Docker-the-tool makes this process easier using a friendly API and CLI, and because Docker-the-company is well funded, additional tools have emerged that make the process even simpler. For example, docker-compose lets you spin up an entire cluster of interconnected containers on your local machine using a single YAML file. Then, you can make some minor changes to that file, and use the Tutum service to manage deploying a cluster of production machines running those same service.
What do you dislike?
There is still a lack of coherent documentation that describes how to build an entire stack of software, with horizontal scaling, zero-downtime deploys, and so forth. There are also some security-related anti-patterns that can be easily overlooked at first (such as using the "root" user inside a container).
It can also be difficult or impossible to work on "Dockerfiles" (build scripts for docker images) when you have no connectivity, limited connectivity, or bandwidth caps. This is due to a need to re-run the entirety of any step that was changed. For example, if you have a step that pulls in 100MB of packages, and you want to add one more package to that list, then rebuilding will cause the entire set of packages to be re-downloaded in the typical use case.

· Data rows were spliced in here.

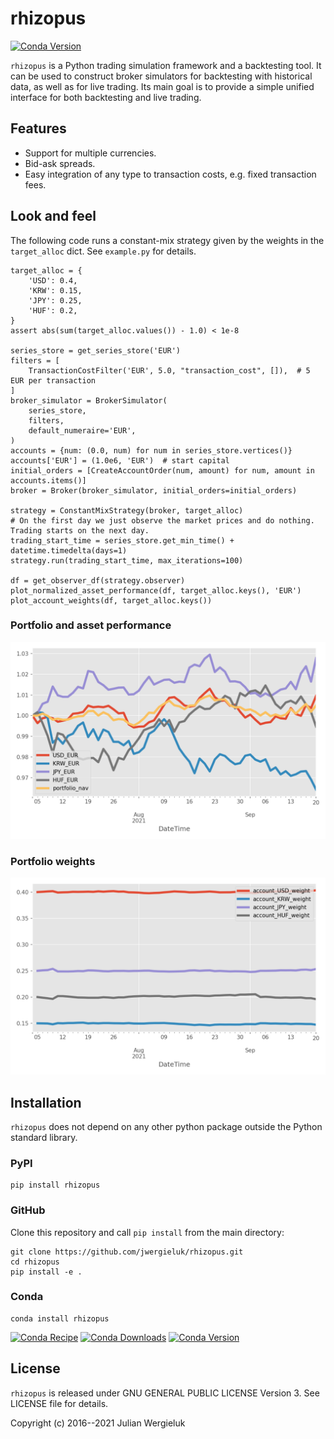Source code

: # rhizopus

[![Conda Version](https://img.shields.io/conda/vn/conda-forge/rhizopus.svg)](https://anaconda.org/conda-forge/rhizopus)

`rhizopus` is a Python trading simulation framework and a backtesting tool. It
can be used to construct broker simulators for backtesting with historical 
data, as well as for live trading. Its main goal is to provide a simple unified 
interface for both backtesting and live trading.

## Features

* Support for multiple currencies.
* Bid-ask spreads.
* Easy integration of any type to transaction costs, e.g. fixed transaction fees.

## Look and feel

The following code runs a constant-mix strategy given by the weights in the `target_alloc` dict. 
See `example.py` for details.

    target_alloc = {
        'USD': 0.4,
        'KRW': 0.15,
        'JPY': 0.25,
        'HUF': 0.2,
    }
    assert abs(sum(target_alloc.values()) - 1.0) < 1e-8

    series_store = get_series_store('EUR')
    filters = [
        TransactionCostFilter('EUR', 5.0, "transaction_cost", []),  # 5 EUR per transaction
    ]
    broker_simulator = BrokerSimulator(
        series_store,
        filters,
        default_numeraire='EUR',
    )
    accounts = {num: (0.0, num) for num in series_store.vertices()}
    accounts['EUR'] = (1.0e6, 'EUR')  # start capital
    initial_orders = [CreateAccountOrder(num, amount) for num, amount in accounts.items()]
    broker = Broker(broker_simulator, initial_orders=initial_orders)

    strategy = ConstantMixStrategy(broker, target_alloc)
    # On the first day we just observe the market prices and do nothing. Trading starts on the next day.
    trading_start_time = series_store.get_min_time() + datetime.timedelta(days=1)
    strategy.run(trading_start_time, max_iterations=100)

    df = get_observer_df(strategy.observer)
    plot_normalized_asset_performance(df, target_alloc.keys(), 'EUR')
    plot_account_weights(df, target_alloc.keys())

### Portfolio and asset performance

![Performance](rhizopus_perf.png)

### Portfolio weights

![Performance](rhizopus_alloc_weights_rel.png)

## Installation

`rhizopus` does not depend on any other python package outside the Python standard library.

### PyPI

    pip install rhizopus

### GitHub

Clone this repository and call `pip install` from the main directory:

    git clone https://github.com/jwergieluk/rhizopus.git
    cd rhizopus
    pip install -e .

### Conda

    conda install rhizopus

[![Conda Recipe](https://img.shields.io/badge/recipe-rhizopus-green.svg)](https://anaconda.org/conda-forge/rhizopus)
[![Conda Downloads](https://img.shields.io/conda/dn/conda-forge/rhizopus.svg)](https://anaconda.org/conda-forge/rhizopus)
[![Conda Version](https://img.shields.io/conda/vn/conda-forge/rhizopus.svg)](https://anaconda.org/conda-forge/rhizopus)

## License

`rhizopus` is released under GNU GENERAL PUBLIC LICENSE Version 3. See LICENSE file for details.

Copyright (c) 2016--2021 Julian Wergieluk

Finally, with some types of language ecosystems, it's difficult to run a development environment inside a set of containers while also using a hot-reloading environment. You can build and test containers locally pretty quickly, but that is still slower than not rebuilding at all in those types of development scenarios.
Recommendations to others considering the product
Pay attention to good security practices, and to avoid corresponding anti-patterns.
Use "docker-machine" to isolate your Docker environment on your development systems.
Use "docker-compose" to prepare stacks of containers to run in your development environment.
Evaluate the Tutum service (recently acquired by Docker, Inc.) as a way to deploy stacks of containers to your production and QA infrastructure.
What business problems are you solving with the product? What benefits have you realized?
We chose to replace a monolithic, vertically-scaled app deployment system with horizontally-scaled Docker containers running on AWS and managed by the Tutum service.
So far, the direct benefits we've realized have been faster deployment times, easier and more trustworthy deployment workflows, and better separation and monitoring of services at runtime.
The net effect has been that our app and its services have been performing faster, we are deploying more frequently, and we can now modularize our code more effectively to optimize for memory consumption.
Last but not least, we achieved a reduction in our monthly hosting costs!